XML code, a formal recommendation from the World Wide Web Consortium (W3C), is similar to Hypertext Markup Language (HTML). Both XML and HTML contain markup symbols to describe page or file contents. HTML code describes Web page content (mainly text and graphic images) only in terms of how it is to be displayed and interacted with.

XML data is known as self-describing or self-defining, meaning that the structure of the data is embedded with the data, thus when the data arrives there is no need to pre-build the structure to store the data; it is dynamically understood within the XML. The XML format can be used by any individual or group of individuals or companies that want to share information in a consistent way. XML is actually a simpler and easier-to-use subset of the Standard Generalized Markup Language (SGML), which is the standard to create a document structure.

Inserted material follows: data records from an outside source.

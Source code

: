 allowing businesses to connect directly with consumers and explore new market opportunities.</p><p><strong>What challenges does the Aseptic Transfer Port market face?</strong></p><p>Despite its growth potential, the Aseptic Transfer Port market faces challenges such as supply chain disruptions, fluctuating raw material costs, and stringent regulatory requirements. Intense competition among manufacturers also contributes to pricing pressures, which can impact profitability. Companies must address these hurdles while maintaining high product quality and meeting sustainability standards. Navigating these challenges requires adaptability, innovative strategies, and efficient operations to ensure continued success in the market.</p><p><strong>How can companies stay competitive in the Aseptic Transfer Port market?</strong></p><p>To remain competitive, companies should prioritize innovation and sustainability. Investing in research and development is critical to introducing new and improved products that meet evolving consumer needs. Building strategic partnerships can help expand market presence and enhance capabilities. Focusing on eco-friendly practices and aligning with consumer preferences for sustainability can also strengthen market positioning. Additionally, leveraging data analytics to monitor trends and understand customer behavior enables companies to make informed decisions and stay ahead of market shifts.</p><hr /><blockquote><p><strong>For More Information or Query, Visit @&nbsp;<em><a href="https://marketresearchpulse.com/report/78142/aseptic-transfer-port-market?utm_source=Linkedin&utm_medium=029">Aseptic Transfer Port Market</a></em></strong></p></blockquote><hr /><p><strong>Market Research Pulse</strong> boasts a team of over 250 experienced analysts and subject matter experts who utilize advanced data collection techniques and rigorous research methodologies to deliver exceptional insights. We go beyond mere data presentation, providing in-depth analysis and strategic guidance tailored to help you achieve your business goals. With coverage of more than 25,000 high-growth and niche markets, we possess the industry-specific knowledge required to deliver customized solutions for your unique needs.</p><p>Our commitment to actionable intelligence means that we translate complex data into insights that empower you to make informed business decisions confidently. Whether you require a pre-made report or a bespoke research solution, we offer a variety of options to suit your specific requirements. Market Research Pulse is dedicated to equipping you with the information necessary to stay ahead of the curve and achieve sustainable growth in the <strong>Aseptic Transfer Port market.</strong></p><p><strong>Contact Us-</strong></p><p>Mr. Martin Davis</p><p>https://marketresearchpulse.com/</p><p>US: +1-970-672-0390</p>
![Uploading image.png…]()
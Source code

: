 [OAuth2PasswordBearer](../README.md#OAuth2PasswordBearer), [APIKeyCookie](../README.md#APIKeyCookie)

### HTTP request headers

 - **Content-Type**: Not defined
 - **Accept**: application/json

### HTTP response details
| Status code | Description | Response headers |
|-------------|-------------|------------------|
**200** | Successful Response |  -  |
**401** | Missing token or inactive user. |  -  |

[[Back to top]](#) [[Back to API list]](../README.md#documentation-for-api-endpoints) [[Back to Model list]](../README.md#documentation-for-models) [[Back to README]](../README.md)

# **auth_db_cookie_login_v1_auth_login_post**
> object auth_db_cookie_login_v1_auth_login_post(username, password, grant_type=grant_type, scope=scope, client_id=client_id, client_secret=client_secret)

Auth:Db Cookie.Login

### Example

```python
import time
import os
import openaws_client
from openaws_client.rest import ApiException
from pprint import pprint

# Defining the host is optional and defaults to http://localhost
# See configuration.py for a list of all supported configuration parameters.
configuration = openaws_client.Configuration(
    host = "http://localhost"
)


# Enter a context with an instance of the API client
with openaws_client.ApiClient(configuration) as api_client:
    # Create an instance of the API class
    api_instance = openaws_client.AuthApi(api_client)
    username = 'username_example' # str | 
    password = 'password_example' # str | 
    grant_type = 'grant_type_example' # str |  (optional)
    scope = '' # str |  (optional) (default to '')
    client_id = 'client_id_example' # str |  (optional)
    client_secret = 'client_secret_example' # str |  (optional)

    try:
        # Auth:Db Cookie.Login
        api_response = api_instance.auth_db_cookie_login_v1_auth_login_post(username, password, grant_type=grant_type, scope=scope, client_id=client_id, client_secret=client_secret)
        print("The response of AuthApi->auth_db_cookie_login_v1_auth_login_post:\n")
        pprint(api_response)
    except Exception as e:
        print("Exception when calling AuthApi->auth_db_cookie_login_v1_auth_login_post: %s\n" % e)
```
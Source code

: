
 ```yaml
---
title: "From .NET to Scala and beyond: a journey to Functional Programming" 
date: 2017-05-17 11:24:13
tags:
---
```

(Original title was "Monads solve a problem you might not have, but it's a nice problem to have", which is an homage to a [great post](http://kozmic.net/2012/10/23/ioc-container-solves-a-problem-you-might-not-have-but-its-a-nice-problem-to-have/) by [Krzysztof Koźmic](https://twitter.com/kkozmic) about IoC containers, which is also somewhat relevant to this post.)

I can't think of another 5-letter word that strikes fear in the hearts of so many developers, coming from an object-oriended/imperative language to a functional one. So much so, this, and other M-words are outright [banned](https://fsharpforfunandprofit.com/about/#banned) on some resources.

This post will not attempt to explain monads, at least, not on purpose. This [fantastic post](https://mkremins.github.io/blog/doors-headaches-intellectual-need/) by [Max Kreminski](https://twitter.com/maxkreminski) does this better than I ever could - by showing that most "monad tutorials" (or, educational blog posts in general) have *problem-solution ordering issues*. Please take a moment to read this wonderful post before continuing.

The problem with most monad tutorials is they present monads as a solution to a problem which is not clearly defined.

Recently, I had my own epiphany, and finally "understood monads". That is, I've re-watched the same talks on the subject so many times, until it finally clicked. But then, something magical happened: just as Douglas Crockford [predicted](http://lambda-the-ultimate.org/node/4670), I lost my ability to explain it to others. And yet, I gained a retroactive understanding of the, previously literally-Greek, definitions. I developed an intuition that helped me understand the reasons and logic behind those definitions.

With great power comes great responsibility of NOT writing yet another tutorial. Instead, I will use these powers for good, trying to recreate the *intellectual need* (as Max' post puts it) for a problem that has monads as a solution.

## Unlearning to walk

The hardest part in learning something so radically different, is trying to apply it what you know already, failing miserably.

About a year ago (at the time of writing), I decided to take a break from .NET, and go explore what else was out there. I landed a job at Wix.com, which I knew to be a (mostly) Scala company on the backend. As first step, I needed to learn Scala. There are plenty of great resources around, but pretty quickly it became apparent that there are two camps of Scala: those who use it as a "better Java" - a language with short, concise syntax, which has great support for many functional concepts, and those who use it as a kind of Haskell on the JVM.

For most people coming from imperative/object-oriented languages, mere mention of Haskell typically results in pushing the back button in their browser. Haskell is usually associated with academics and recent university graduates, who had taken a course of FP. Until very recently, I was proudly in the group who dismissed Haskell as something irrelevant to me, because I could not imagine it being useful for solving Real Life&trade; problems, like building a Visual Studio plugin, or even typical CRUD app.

The basic building block of an XML document is an element, defined by tags. An element has a beginning and an ending tag. All elements in an XML document are contained in an outermost element known as the root element. XML can also support nested elements, or elements within elements. This ability allows XML to support hierarchical structures. Element names describe the content of the element, and the structure describes the relationship between the elements.

An XML document is considered to be "well formed" (that is, able to be read and understood by an XML parser) if its format complies with the XML specification, if it is properly marked up, and if elements are properly nested. XML also supports the ability to define attributes for elements and describe characteristics of the elements in the beginning tag of an element.

For example, XML documents can be very simple, such as the following:

<?xml version="1.0" standalone="yes"?>

<conversation>

<greeting>Hello, world!</greeting>

<response>Stop the planet, I want to get off!</response>

</conversation>

Applications for XML are endless. For example, computer makers might agree upon a standard or common way to describe the information about a computer product (processor speed, memory size, and so forth) and then describe the product information format with XML code. Such a standard way of describing data would enable a user to send an intelligent agent (a program) to each computer maker's Web site, gather data, and then make a valid comparison.

XML's benefits sometimes appeared revolutionary in scope shortly after it was introduced. However, as a concept, it fell short of being revolutionary. It also fell short of being the panacea. The over-application of XML in so many areas of technology diminished its real value, and results in a great deal of unnecessary confusion. Perhaps most damaging is the predictable behavior of many vendors that look to recast XML using their own set of proprietary extensions. Although some want to add value to XML, others seek only to lock in users to their products.

XML's power resides in its simplicity. It can take large chunks of information and consolidate them into an XML document ‑ meaningful pieces that provide structure and organization to the information.